» **Task statement**: Return all lines of the listing below that carry the word "history".

▼▼▼

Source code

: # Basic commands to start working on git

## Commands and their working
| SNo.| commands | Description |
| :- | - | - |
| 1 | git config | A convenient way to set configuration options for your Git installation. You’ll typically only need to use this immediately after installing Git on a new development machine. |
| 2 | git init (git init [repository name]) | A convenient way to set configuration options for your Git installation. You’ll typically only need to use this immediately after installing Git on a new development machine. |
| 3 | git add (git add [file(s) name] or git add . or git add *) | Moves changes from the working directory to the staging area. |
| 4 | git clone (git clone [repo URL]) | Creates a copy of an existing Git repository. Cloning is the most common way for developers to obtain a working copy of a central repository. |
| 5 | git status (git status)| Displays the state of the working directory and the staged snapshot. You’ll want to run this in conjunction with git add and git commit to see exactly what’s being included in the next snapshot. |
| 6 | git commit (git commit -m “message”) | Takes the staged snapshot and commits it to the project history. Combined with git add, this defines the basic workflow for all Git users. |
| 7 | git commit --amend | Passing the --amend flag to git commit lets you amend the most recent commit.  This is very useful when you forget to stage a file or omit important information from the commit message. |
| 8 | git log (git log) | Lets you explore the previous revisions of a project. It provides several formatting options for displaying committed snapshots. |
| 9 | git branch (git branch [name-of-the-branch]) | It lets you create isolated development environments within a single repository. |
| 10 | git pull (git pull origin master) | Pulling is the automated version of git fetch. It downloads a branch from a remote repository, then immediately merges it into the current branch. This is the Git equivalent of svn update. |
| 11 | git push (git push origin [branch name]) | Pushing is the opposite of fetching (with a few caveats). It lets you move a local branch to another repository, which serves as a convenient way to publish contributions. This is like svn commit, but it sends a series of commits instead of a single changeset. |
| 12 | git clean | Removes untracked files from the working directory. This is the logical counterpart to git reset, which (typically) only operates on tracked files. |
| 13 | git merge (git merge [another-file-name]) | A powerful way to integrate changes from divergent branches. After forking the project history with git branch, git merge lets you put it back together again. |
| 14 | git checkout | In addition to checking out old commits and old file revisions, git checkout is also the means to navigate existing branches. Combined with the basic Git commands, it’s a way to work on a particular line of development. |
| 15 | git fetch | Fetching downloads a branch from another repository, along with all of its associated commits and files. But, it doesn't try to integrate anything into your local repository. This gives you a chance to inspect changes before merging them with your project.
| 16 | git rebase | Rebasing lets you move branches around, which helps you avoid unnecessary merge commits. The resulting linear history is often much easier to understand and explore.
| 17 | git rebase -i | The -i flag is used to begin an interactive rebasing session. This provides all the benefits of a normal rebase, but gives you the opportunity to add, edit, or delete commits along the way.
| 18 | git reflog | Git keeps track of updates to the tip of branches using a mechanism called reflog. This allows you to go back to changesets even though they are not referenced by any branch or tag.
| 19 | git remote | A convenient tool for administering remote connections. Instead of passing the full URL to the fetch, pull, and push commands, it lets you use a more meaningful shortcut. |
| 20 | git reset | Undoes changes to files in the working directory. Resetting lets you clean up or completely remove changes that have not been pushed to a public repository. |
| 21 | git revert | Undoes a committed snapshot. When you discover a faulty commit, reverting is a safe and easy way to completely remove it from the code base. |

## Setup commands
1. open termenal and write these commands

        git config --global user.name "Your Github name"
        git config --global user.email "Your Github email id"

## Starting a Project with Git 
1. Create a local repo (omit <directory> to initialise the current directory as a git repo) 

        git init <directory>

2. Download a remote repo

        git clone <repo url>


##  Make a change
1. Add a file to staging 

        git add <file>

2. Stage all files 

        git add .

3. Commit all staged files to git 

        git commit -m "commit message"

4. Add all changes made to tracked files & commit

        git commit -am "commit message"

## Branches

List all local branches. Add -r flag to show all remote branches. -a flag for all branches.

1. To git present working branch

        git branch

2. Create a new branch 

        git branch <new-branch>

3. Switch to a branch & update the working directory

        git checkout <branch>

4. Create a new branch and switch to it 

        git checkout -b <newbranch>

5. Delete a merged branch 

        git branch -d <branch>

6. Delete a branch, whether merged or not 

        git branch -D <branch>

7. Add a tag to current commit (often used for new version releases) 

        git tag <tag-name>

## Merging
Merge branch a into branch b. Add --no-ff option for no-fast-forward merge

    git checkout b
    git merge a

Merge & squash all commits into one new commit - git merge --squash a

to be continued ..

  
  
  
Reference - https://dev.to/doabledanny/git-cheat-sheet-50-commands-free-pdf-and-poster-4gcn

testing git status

▲▲▲

» **Reply to the exercise**:
| 6 | git commit (git commit -m “message”) | Takes the staged snapshot and commits it to the project history. Combined with git add, this defines the basic workflow for all Git users. |
| 13 | git merge (git merge [another-file-name]) | A powerful way to integrate changes from divergent branches. After forking the project history with git branch, git merge lets you put it back together again. |
| 16 | git rebase | Rebasing lets you move branches around, which helps you avoid unnecessary merge commits. The resulting linear history is often much easier to understand and explore.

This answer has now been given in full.